豆乳をメインメニューに掲げるカフェ「豆乳カフェ」が増えている。豆乳は、豆腐を作るときにでる大豆の搾り汁。これに、にがりを加えれば豆腐になる。大豆は、たんぱく質や大豆イソフラボンを含むヘルシーな食材として知られ、健康志向の広がりから気軽に飲める豆乳人気も高まっている。2020年には豆乳の生産量は過去最高を記録した。

すでに大手コーヒーチェーンやカフェでも牛乳を豆乳に変更できるオプションが定着しているが、最近では豆乳が主役のカフェも登場しはじめた。おいしくてヘルシーな豆乳カフェを紹介しよう。

「豆乳カフェ」はどこにある?

  • EVERYSOY「ソイチーノラテ」(605円※イートイン価格)

豆乳カフェは全国各地にある。2021年4月、京都・四条烏丸(ラクエ四条烏丸内)にオープンした「EVERYSOY(エブリソイ)」もそのひとつ。運営は、京湯葉を製造販売する1885(明治18)年創業の老舗「ゆば庄」。湯葉は旅館やお土産などハレの日使いが多いため、新型コロナの影響が大きく、「観光客だけではなく地元のお客様にも、日常的においしく栄養価の高い豆乳を飲んでほしいという思いからオープンしました」とEVERYSOY マネージャーの平田トモキさん。ちなみに湯葉は、豆乳を加熱したときにできる表面の薄い皮である。

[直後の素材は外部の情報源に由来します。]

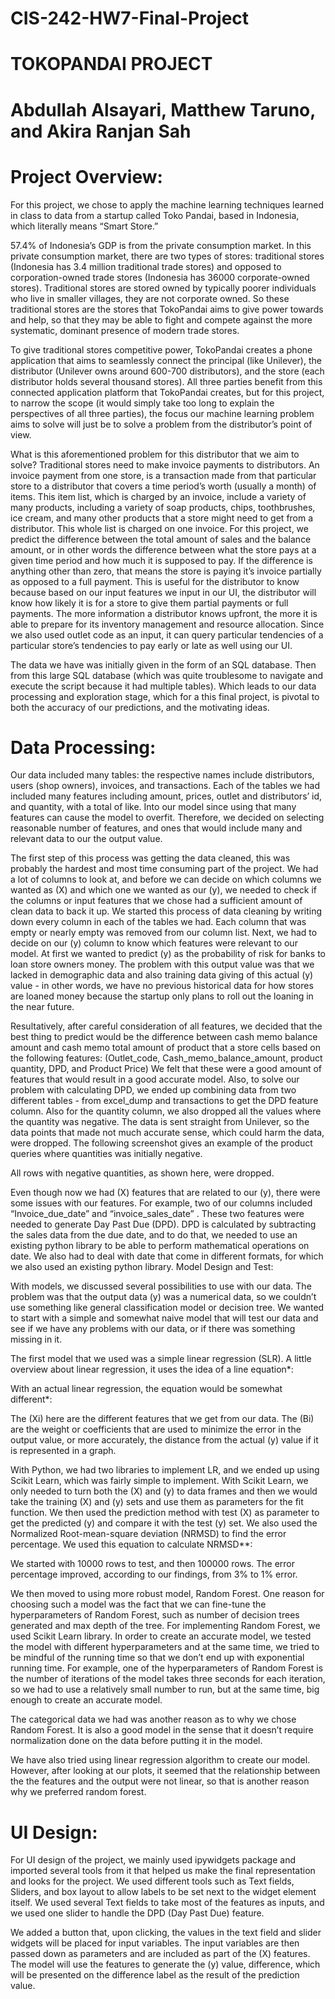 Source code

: # CIS-242-HW7-Final-Project

# TOKOPANDAI PROJECT

# Abdullah Alsayari,  Matthew Taruno, and Akira Ranjan Sah

# Project Overview:
For this project, we chose to apply the machine learning techniques learned in class to data from a startup called Toko Pandai, based in Indonesia, which literally means “Smart Store.”

57.4% of Indonesia’s GDP is from the private consumption market. In this private consumption market, there are two types of stores: traditional stores (Indonesia has 3.4 million traditional trade stores) and opposed to corporation-owned trade stores (Indonesia has 36000 corporate-owned stores). Traditional stores are stored owned by typically poorer individuals who live in smaller villages, they are not corporate owned. So these traditional stores are the stores that TokoPandai aims to give power towards and help, so that they may be able to fight and compete against the more systematic, dominant presence of modern trade stores.

To give traditional stores competitive power, TokoPandai creates a phone application that aims to seamlessly connect the principal (like Unilever), the distributor (Unilever owns around 600-700 distributors), and the store (each distributor holds several thousand stores). All three parties benefit from this connected application platform that TokoPandai creates, but for this project, to narrow the scope (it would simply take too long to explain the perspectives of all three parties), the focus our machine learning problem aims to solve will just be to solve a problem from the distributor’s point of view. 

What is this aforementioned problem for this distributor that we aim to solve? Traditional stores need to make invoice payments to distributors. An invoice payment from one store, is a transaction made from that particular store to a distributor that covers a time period’s worth (usually a month) of items. This item list, which is charged by an invoice, include a variety of many products, including a variety of soap products, chips, toothbrushes, ice cream, and many other products that a store might need to get from a distributor. This whole list is charged on one invoice. For this project, we predict the difference between the total amount of sales and the balance amount, or in other words the difference between what the store pays at a given time period and how much it is supposed to pay. If the difference is anything other than zero, that means the store is paying it’s invoice partially as opposed to a full payment. This is useful for the distributor to know because based on our input features we input in our UI, the distributor will know how likely it is for a store to give them partial payments or full payments. The more information a distributor knows upfront, the more it is able to prepare for its inventory management and resource allocation. Since we also used outlet code as an input, it can query particular tendencies of a particular store’s tendencies to pay early or late as well using our UI.

The data we have was initially given in the form of an SQL database. Then from this large SQL database (which was quite troublesome to navigate and execute the script because it had multiple tables). Which leads to our data processing and exploration stage, which for a this final project, is pivotal to both the accuracy of our predictions, and the motivating ideas.

# Data Processing:
Our data included many tables: the respective names include distributors, users (shop owners), invoices, and transactions. Each of the tables we had included many features including amount, prices, outlet and distributors’ id, and quantity, with a total of like. Into our model since using that many features can cause the model to overfit. Therefore, we decided on selecting reasonable number of features, and ones that would include many and relevant data to our the output value. 

The first step of this process was getting the data cleaned, this was probably the hardest and most time consuming part of the project. We had a lot of columns to look at, and before we can decide on which columns we wanted as (X) and which one we wanted as our (y), we needed to check if the columns or input features that we chose had a sufficient amount of clean data to back it up. We started this process of data cleaning by writing down every column in each of the tables we had. Each column that was empty or nearly empty was removed from our column list. Next, we had to decide on our (y) column to know which features were relevant to our model. At first we wanted to predict (y) as the probability of risk for banks to loan store owners money. The problem with this output value was that we lacked in demographic data and also training data giving of this actual (y) value - in other words, we have no previous historical data for how stores are loaned money because the startup only plans to roll out the loaning in the near future. 

Resultatively, after careful consideration of all features, we decided that the best thing to predict would be the difference between cash memo balance amount and cash memo total amount of product that a store cells based on the following features: (Outlet_code, Cash_memo_balance_amount, product quantity, DPD, and Product Price) We felt that these were a good amount of features that would result in a good accurate model. Also, to solve our problem with calculating DPD, we ended up combining data from two different tables - from excel_dump and transactions to get the DPD feature column. Also for the quantity column, we also dropped all the values where the quantity was negative. The data is sent straight from Unilever, so the data points that made not much accurate sense, which could harm the data, were dropped. The following screenshot gives an example of the product queries where quantities was initially negative.

 
All rows with negative quantities, as shown here, were dropped.

Even though now we had (X) features that are related to our (y), there were some issues with our features. For example, two of our columns included “Invoice_due_date” and “invoice_sales_date” . These two features were needed to generate Day Past Due (DPD). DPD is calculated by subtracting the sales data from the due date, and to do that, we needed to use an existing python library to be able to perform mathematical operations on date. We also had to deal with date that come in different formats, for which we also used an existing python library. 
Model Design and Test: 

With models, we discussed several possibilities to use with our data. The problem was that the output data (y) was a numerical data, so we couldn’t use something like general classification model or decision tree. We wanted to start with a simple and somewhat naive model that will test our data and see if we have any problems with our data, or if there was something missing in it. 

The first model that we used was a simple linear regression (SLR). A little overview about linear regression, it uses the idea of a line equation*:  

With an actual linear regression, the equation would be somewhat different*: 


The (Xi) here are the different features that we get from our data. The (Bi) are the weight or coefficients that are used to minimize the error in the output value, or more accurately, the distance from the actual (y) value if it is represented in a graph. 

With Python, we had two libraries to implement LR, and we ended up using Scikit Learn, which was fairly simple to implement. With Scikit Learn, we only needed to turn both the (X) and (y) to data frames and then we would take the training (X) and (y) sets and use them as parameters for the fit function. We then used the prediction method with test (X) as parameter to get the predicted (y) and compare it with the test (y) set. We also used the Normalized Root-mean-square deviation (NRMSD) to find the error percentage. We used this equation to calculate NRMSD**:

We started with 10000 rows to test, and then 100000 rows. The error percentage improved, according to our findings, from 3% to 1% error.

We then moved to using more robust model, Random Forest. One reason for choosing such a model was the fact that we can fine-tune the hyperparameters of Random Forest, such as number of decision trees generated and max depth of the tree. For implementing Random Forest, we used Scikit Learn library. In order to create an accurate model, we tested the model with different hyperparameters and at the same time, we tried to be mindful of the running time so that we don’t end up with exponential running time. For example, one of the hyperparameters of Random Forest is the number of iterations of the model takes three seconds for each iteration, so we had to use a relatively small number to run, but at the same time, big enough to create an accurate model. 

The categorical data we had was another reason as to why we chose Random Forest. It is also a good model in the sense that it doesn’t require normalization done on the data before putting it in the model. 

We have also tried using linear regression algorithm to create our model. However, after looking at our plots, it seemed that the relationship between the the features and the output were not linear, so that is another reason why we preferred random forest.

# UI Design: 
For UI design of the project, we mainly used ipywidgets package and imported several tools from it that helped us make the final representation and looks for the project. We used different tools such as Text fields, Sliders, and box layout to allow labels to be set next to the widget element itself. We used several Text fields to take most of the features as inputs, and we used one slider to handle the DPD (Day Past Due) feature. 

We added a button that, upon clicking, the values in the text field and slider widgets will be placed for input variables. The input variables are then passed down as parameters and are included as part of the (X) features. The model will use the features to generate the (y) value, difference, which will be presented on the difference label as the result of the prediction value.
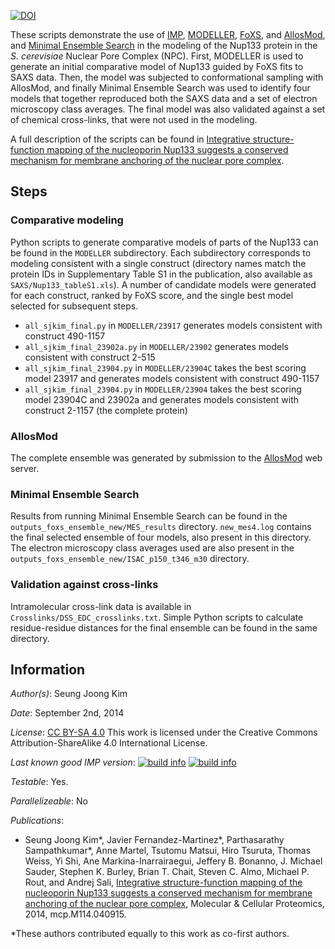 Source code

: [![DOI](https://zenodo.org/badge/DOI/10.5281/zenodo.1209508.svg)](https://doi.org/10.5281/zenodo.1209508)

These scripts demonstrate the use of [IMP](https://integrativemodeling.org/),
[MODELLER](https://salilab.org/modeller/),
[FoXS](https://salilab.org/foxs/), and
[AllosMod](https://salilab.org/allosmod/), and
[Minimal Ensemble Search](http://bl1231.als.lbl.gov/saxs_protocols/mes.php)
in the modeling of the Nup133 protein in the *S. cerevisiae* Nuclear Pore
Complex (NPC). First, MODELLER is used to generate an initial
comparative model of Nup133 guided by FoXS fits to SAXS data. Then, the model
was subjected to conformational sampling with AllosMod, and finally Minimal
Ensemble Search was used to identify four models that together reproduced both
the SAXS data and a set of electron microscopy class averages. The final model
was also validated against a set of chemical cross-links, that were not used in
the modeling.

A full description of the scripts can be found in
[Integrative structure-function mapping of the nucleoporin Nup133 suggests a conserved mechanism for membrane anchoring of the nuclear pore complex](http://mcponline.org/content/early/2014/08/19/mcp.M114.040915).

## Steps

### Comparative modeling

Python scripts to generate comparative models of parts of the Nup133 can
be found in the `MODELLER` subdirectory. Each subdirectory corresponds to
modeling consistent with a single construct (directory names match the protein
IDs in Supplementary Table S1 in the publication, also available as
`SAXS/Nup133_tableS1.xls`). A number of candidate models were generated
for each construct, ranked by FoXS score, and the single best model selected
for subsequent steps.

 - `all_sjkim_final.py` in `MODELLER/23917` generates models consistent with
   construct 490-1157
 - `all_sjkim_final_23902a.py` in `MODELLER/23902` generates models consistent
   with construct 2-515
 - `all_sjkim_final_23904.py` in `MODELLER/23904C` takes the best scoring model
   23917 and generates models consistent with construct 490-1157
 - `all_sjkim_final_23904.py` in `MODELLER/23904` takes the best scoring model
   23904C and 23902a and generates models consistent with construct 2-1157 (the
   complete protein)

### AllosMod

The complete ensemble was generated by submission to the
[AllosMod](https://salilab.org/allosmod/) web server.

### Minimal Ensemble Search

Results from running Minimal Ensemble Search can be found in the
`outputs_foxs_ensemble_new/MES_results` directory. `new_mes4.log` contains
the final selected ensemble of four models, also present in this directory.
The electron microscopy class averages used are also present in the
`outputs_foxs_ensemble_new/ISAC_p150_t346_m30` directory.

### Validation against cross-links

Intramolecular cross-link data is available in
`Crosslinks/DSS_EDC_crosslinks.txt`. Simple Python scripts to calculate
residue-residue distances for the final ensemble can be found in the same
directory.

## Information

_Author(s)_: Seung Joong Kim

_Date_: September 2nd, 2014

_License_: [CC BY-SA 4.0](https://creativecommons.org/licenses/by-sa/4.0/)
This work is licensed under the Creative Commons Attribution-ShareAlike 4.0
International License.

_Last known good IMP version_: [![build info](https://salilab.org/imp/systems/?sysstat=11&branch=master)](http://salilab.org/imp/systems/) [![build info](https://salilab.org/imp/systems/?sysstat=11&branch=develop)](http://salilab.org/imp/systems/)

_Testable_: Yes.

_Parallelizeable_: No

_Publications_:
 - Seung Joong Kim\*, Javier Fernandez-Martinez\*, Parthasarathy Sampathkumar\*, Anne Martel, Tsutomu Matsui, Hiro Tsuruta, Thomas Weiss, Yi Shi, Ane Markina-Inarrairaegui, Jeffery B. Bonanno, J. Michael Sauder, Stephen K. Burley, Brian T. Chait, Steven C. Almo, Michael P. Rout, and Andrej Sali, [Integrative structure-function mapping of the nucleoporin Nup133 suggests a conserved mechanism for membrane anchoring of the nuclear pore complex](http://mcponline.org/content/early/2014/08/19/mcp.M114.040915), Molecular & Cellular Proteomics, 2014, mcp.M114.040915.

 \*These authors contributed equally to this work as co-first authors.
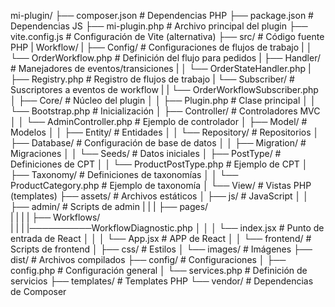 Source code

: mi-plugin/
├── composer.json               # Dependencias PHP
├── package.json                # Dependencias JS
├── mi-plugin.php               # Archivo principal del plugin
├── vite.config.js              # Configuración de Vite (alternativa)
├── src/                        # Código fuente PHP
|   Workflow/
|   ├── Config/              # Configuraciones de flujos de trabajo
|   │   └── OrderWorkflow.php  # Definición del flujo para pedidos
|   ├── Handler/             # Manejadores de eventos/transiciones
|   │   └── OrderStateHandler.php
|   ├── Registry.php         # Registro de flujos de trabajo 
|   └── Subscriber/          # Suscriptores a eventos de workflow
|   |    └── OrderWorkflowSubscriber.php 
│   ├── Core/                   # Núcleo del plugin
│   │   ├── Plugin.php          # Clase principal 
│   │   └── Bootstrap.php       # Inicialización
│   ├── Controller/             # Controladores MVC
│   │   └── AdminController.php # Ejemplo de controlador
│   ├── Model/                  # Modelos
│   │   ├── Entity/             # Entidades
│   │   └── Repository/         # Repositorios
│   ├── Database/               # Configuración de base de datos
│   │   ├── Migration/          # Migraciones
│   │   └── Seeds/              # Datos iniciales
│   ├── PostType/               # Definiciones de CPT
│   │   └── ProductPostType.php # Ejemplo de CPT
│   ├── Taxonomy/               # Definiciones de taxonomías
│   │   └── ProductCategory.php # Ejemplo de taxonomía
│   └── View/                   # Vistas PHP (templates)
├── assets/                     # Archivos estáticos
│   ├── js/                     # JavaScript
│   │   ├── admin/              # Scripts de admin
|   |   |    ├── pages/     
|   |   |    |     ├── Workflows/   
|   |   |    |──────────WorkflowDiagnostic.php 
│   │   │    └── index.jsx        # Punto de entrada de React 
│   │   │    └── App.jsx        # APP de  React 
│   │   └── frontend/           # Scripts de frontend
│   ├── css/                    # Estilos
│   └── images/                 # Imágenes
├── dist/                       # Archivos compilados
├── config/                     # Configuraciones
│   ├── config.php              # Configuración general
│   └── services.php            # Definición de servicios
├── templates/                  # Templates PHP
└── vendor/                     # Dependencias de Composer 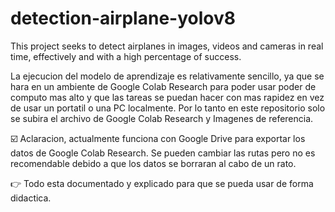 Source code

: # detection-airplane-yolov8
This project seeks to detect airplanes in images, videos and cameras in real time, effectively and with a high percentage of success.

La ejecucion del modelo de aprendizaje es relativamente sencillo, ya que se hara en un ambiente de Google Colab Research para poder usar poder de computo mas alto y que las tareas se puedan hacer con mas rapidez en vez de usar un portatil o una PC localmente. Por lo tanto en este repositorio solo se subira el archivo de Google Colab Research y Imagenes de referencia.

☑️ Aclaracion, actualmente funciona con Google Drive para exportar los datos de Google Colab Research. Se pueden cambiar las rutas pero no es recomendable debido a que los datos se borraran al cabo de un rato.

👉 Todo esta documentado y explicado para que se pueda usar de forma didactica.



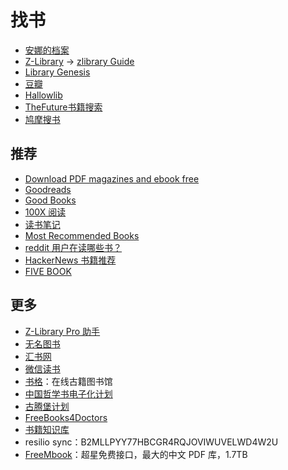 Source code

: # 找书

- [安娜的档案](https://zh.annas-archive.org/)
- [Z-Library](https://z-library.sk/) -> [zlibrary Guide](https://www.reddit.com/r/zlibrary/wiki/index/access/#wiki_how_to_access_zlibrary_through_your_browser)
- [Library Genesis](https://libgen.is/)
- [豆瓣](https://www.douban.com/)
- [Hallowlib](https://bk.hallowlib.org/)
- [TheFuture书籍搜索](https://ebooks.pages.dev/)
- [鸠摩搜书](https://www.jiumodiary.com/)

## 推荐

- [Download PDF magazines and ebook free](https://magazinelib.com/)
- [Goodreads](https://goodreads.com)
- [Good Books](https://www.goodbooks.io/)
- [100X 阅读](https://100x.nishuang.net/)
- [读书笔记](https://reading.geek-docs.com/)
- [Most Recommended Books](https://mostrecommendedbooks.com/)
- [reddit 用户在读哪些书？](https://www.redditreads.com/)
- [HackerNews 书籍推荐](https://hacker-recommended-books.vercel.app/category/0/all-time/page/0/0)
- [FIVE BOOK](https://fivebooks.com/)

## 更多

- [Z-Library Pro 助手](https://zlib.pro/)
- [无名图书](https://www.book123.info/)
- [汇书网](https://www.huibooks.com/)
- [微信读书](https://weread.qq.com/)
- [书格](https://new.shuge.org/)：在线古籍图书馆
- [中国哲学书电子化计划](https://ctext.org/zh)
- [古腾堡计划](http://www.gutenberg.org)
- [FreeBooks4Doctors](http://freebooks4doctors.com/)
- [书籍知识库](https://book.zhishikoo.com/)
- resilio sync：B2MLLPYY77HBCGR4RQJOVIWUVELWD4W2U
- [FreeMbook](https://freembook.com/)：超星免费接口，最大的中文 PDF 库，1.7TB

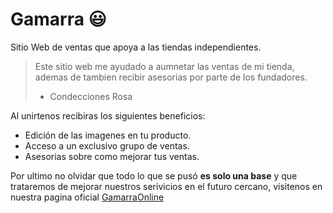 # Gamarra 😃
Sitio Web de ventas que apoya a las tiendas independientes.
>Este sitio web me ayudado a aumnetar las ventas de mi tienda, ademas de tambien recibir asesorias por parte de los fundadores.
> - Condecciones Rosa

Al unirtenos recibiras los siguientes beneficios:
 * Edición de las imagenes en tu producto.
 * Acceso a un exclusivo grupo de ventas.
 * Asesorias sobre como mejorar tus ventas.

Por ultimo no olvidar que todo lo que se pusó **es solo una base** y que trataremos de mejorar nuestros serivicios en el futuro cercano, visitenos en nuestra pagina oficial  [GamarraOnline](https://www.youtube.com/watch?v=i0Q7T_9vNNE) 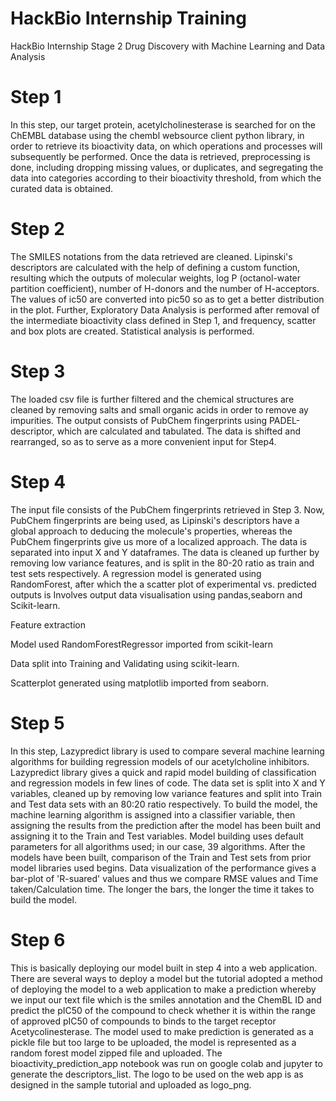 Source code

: # HackBio Internship Training
HackBio Internship Stage 2 Drug Discovery with Machine Learning and Data Analysis
# Step 1
In this step, our target protein, acetylcholinesterase is searched for on the ChEMBL database using the chembl websource client python library, in order to retrieve its bioactivity data, on which operations and processes will subsequently be performed. Once the data is retrieved, preprocessing is done, including dropping missing values, or duplicates, and segregating the data into categories according to their bioactivity threshold, from which the curated data is obtained.
# Step 2
The SMILES notations from the data retrieved are cleaned. Lipinski's descriptors are calculated with the help of defining a custom function, resulting which the outputs of molecular weights, log P (octanol-water partition coefficient), number of H-donors and the number of H-acceptors. The values of ic50 are converted into pic50 so as to get a better distribution in the plot. Further, Exploratory Data Analysis is performed after removal of the intermediate bioactivity class defined in Step 1, and frequency, scatter and box plots are created. Statistical analysis is performed. 
# Step 3
The loaded csv file is further filtered and the chemical structures are cleaned by removing salts and small organic acids in order to remove ay impurities. The output consists of PubChem fingerprints using PADEL-descriptor, which are calculated and tabulated. The data is shifted and rearranged, so as to serve as a more convenient input for Step4.
# Step 4
The input file consists of the PubChem fingerprints retrieved in Step 3. Now, PubChem fingerprints are being used, as Lipinski's descriptors have a global approach to deducing the molecule's properties, whereas the PubChem fingerprints give us more of a localized approach. The data is separated into input X and Y dataframes. The data is cleaned up further by removing low variance features, and is split in the 80-20 ratio as train and test sets respectively. A regression model is generated using RandomForest, after which the a scatter plot of experimental vs. predicted outputs is 
Involves output data visualisation using pandas,seaborn and Scikit-learn.

Feature extraction

Model used RandomForestRegressor imported from scikit-learn

Data split into Training and Validating using scikit-learn.

Scatterplot generated using matplotlib imported from seaborn.
# Step 5
In this step, Lazypredict library is used to compare several machine learning algorithms for building regression models of our acetylcholine inhibitors. Lazypredict library gives a quick and rapid model building of classification and regression models in few lines of code. The data set is split into X and Y variables, cleaned up by removing low variance features and split into Train and Test data sets with an 80:20 ratio respectively. 
To build the model, the machine learning algorithm is assigned into a classifier variable, then assigning the results from the prediction after the model has been built and assigning it to the Train and Test variables.
Model building uses default parameters for all algorithms used; in our case, 39 algorithms. After the models have been built, comparison of the Train and Test sets from prior model libraries used begins. Data visualization of the performance gives a bar-plot of 'R-suared' values and thus we compare RMSE values and Time taken/Calculation time. The longer the bars, the longer the time it takes to build the model. 
# Step 6
This is basically deploying our model built in step 4 into a web application. There are several ways to deploy a model but the tutorial adopted a method of deploying the model to a web application to make a prediction whereby we input our text file which is the smiles annotation and the ChemBL ID and predict the pIC50 of the compound to check whether it is within the range of approved pIC50 of compounds to binds to the target receptor Acetycolinesterase.
The model used to make prediction is generated as a pickle file but too large to be uploaded, the model is represented as a random forest model zipped file and uploaded.
The bioactivity_prediction_app notebook was run on google colab and jupyter to generate the descriptors_list. 
The logo to be used on the web app is as designed in the sample tutorial and uploaded as logo_png.
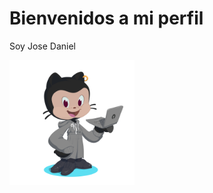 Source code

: <body>
    <h1>Bienvenidos a mi perfil</h1>
    <p>Soy Jose Daniel</p>
    <img src="imagenes/octocat.png"  width="200">
</body>

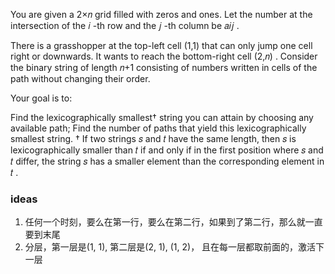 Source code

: You are given a 2×𝑛
 grid filled with zeros and ones. Let the number at the intersection of the 𝑖
-th row and the 𝑗
-th column be 𝑎𝑖𝑗
.

There is a grasshopper at the top-left cell (1,1)
 that can only jump one cell right or downwards. It wants to reach the bottom-right cell (2,𝑛)
. Consider the binary string of length 𝑛+1
 consisting of numbers written in cells of the path without changing their order.

Your goal is to:

Find the lexicographically smallest†
 string you can attain by choosing any available path;
Find the number of paths that yield this lexicographically smallest string.
†
 If two strings 𝑠
 and 𝑡
 have the same length, then 𝑠
 is lexicographically smaller than 𝑡
 if and only if in the first position where 𝑠
 and 𝑡
 differ, the string 𝑠
 has a smaller element than the corresponding element in 𝑡
.

### ideas
1. 任何一个时刻，要么在第一行，要么在第二行，如果到了第二行，那么就一直要到末尾
2. 分层，第一层是(1, 1), 第二层是(2, 1), (1, 2)， 且在每一层都取前面的，激活下一层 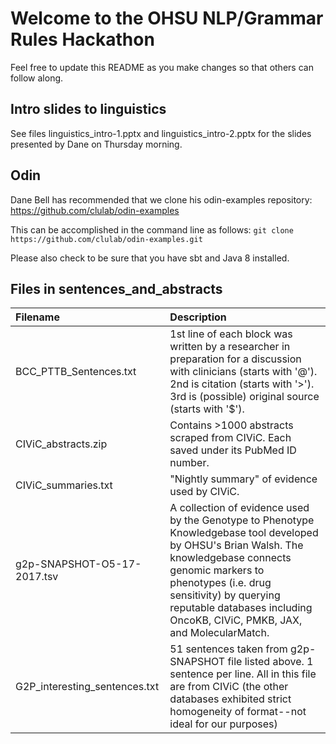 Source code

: # Welcome to the OHSU NLP/Grammar Rules Hackathon

Feel free to update this README as you make changes so that others can follow along.

## Intro slides to linguistics
See files linguistics_intro-1.pptx and linguistics_intro-2.pptx for the slides presented by Dane on Thursday morning.

## Odin

Dane Bell has recommended that we clone his odin-examples repository: https://github.com/clulab/odin-examples

This can be accomplished in the command line as follows:
`git clone https://github.com/clulab/odin-examples.git`

Please also check to be sure that you have sbt and Java 8 installed.

## Files in sentences_and_abstracts
| Filename        | Description   |
|:--------------- |:------------- |
| BCC_PTTB_Sentences.txt | 1st line of each block was written by a researcher in preparation for a discussion with clinicians (starts with '@'). 2nd is citation (starts with '>'). 3rd is (possible) original source (starts with '$'). |
| CIViC_abstracts.zip | Contains >1000 abstracts scraped from CIViC. Each saved under its PubMed ID number. |
| CIViC_summaries.txt | "Nightly summary" of evidence used by CIViC. |
| g2p-SNAPSHOT-O5-17-2017.tsv | A collection of evidence used by the Genotype to Phenotype Knowledgebase tool developed by OHSU's Brian Walsh. The knowledgebase connects genomic markers to phenotypes (i.e. drug sensitivity) by querying reputable databases including OncoKB, CIViC, PMKB, JAX, and MolecularMatch. |
| G2P_interesting_sentences.txt | 51 sentences taken from g2p-SNAPSHOT file listed above. 1 sentence per line. All in this file are from CIViC (the other databases exhibited strict homogeneity of format--not ideal for our purposes) |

EVERYSOYでは、大豆以外の原材料を使用しない無調整の2種類の濃度の豆乳にフラクトオリゴ糖を少量混ぜて、濃厚かつクリーミーな口当たりに仕上げた「ソイチーノ」を開発。単品でも楽しめるほか、一部の季節商品をのぞき、人気の「ソイチーノラテ」などすべてのメニューにこの「ソイチーノ」が使われている。

会社員をターゲットにオフィス街にオープンしたが、客層は思いのほか幅広いそうだ。「豆乳臭さがなく、今までの豆乳とはまったく違うといってくださるお客さまが多いです」と平田さん。フードメニューもあり、乳製品不使用・小麦粉不使用のティラミス「ソイティラミス」などが人気だという。

2020年に大阪にオープンした「台湾豆坊(たいわんまめぼう)」は、台湾スタイルの豆乳を味わえるカフェ。現在店舗移転のため一時休業中だがデパートなどの催事でその味を楽しむことができる。

  • 台湾豆坊の生豆乳各種(430円/340ml~※催事や新店舗によって変更の可能性あり)

台湾では、豆乳は豆漿(トウジャン)と呼ばれ、日本以上にポピュラー。「日本の豆乳は、豆腐を作る前提の製法ですが、台湾は主にドリンクとして飲むため、目的と作り方が違い、サラサラでクセがありません。当店の豆乳は、大豆をすり潰した生呉(なまご)と呼ばれる搾り汁を加熱しないでしぼり(生搾り)、その後加熱する生豆乳なので、大豆本来の甘みを感じていただけます。消費期限は当日です」と広報担当の出山亜希子さん。大豆は、北海道産の最高級品種の「とよまさり」 の大粒のみを厳選して使用。とよまさりは甘みが非常に強く、直接飲むのに適しているそうだ。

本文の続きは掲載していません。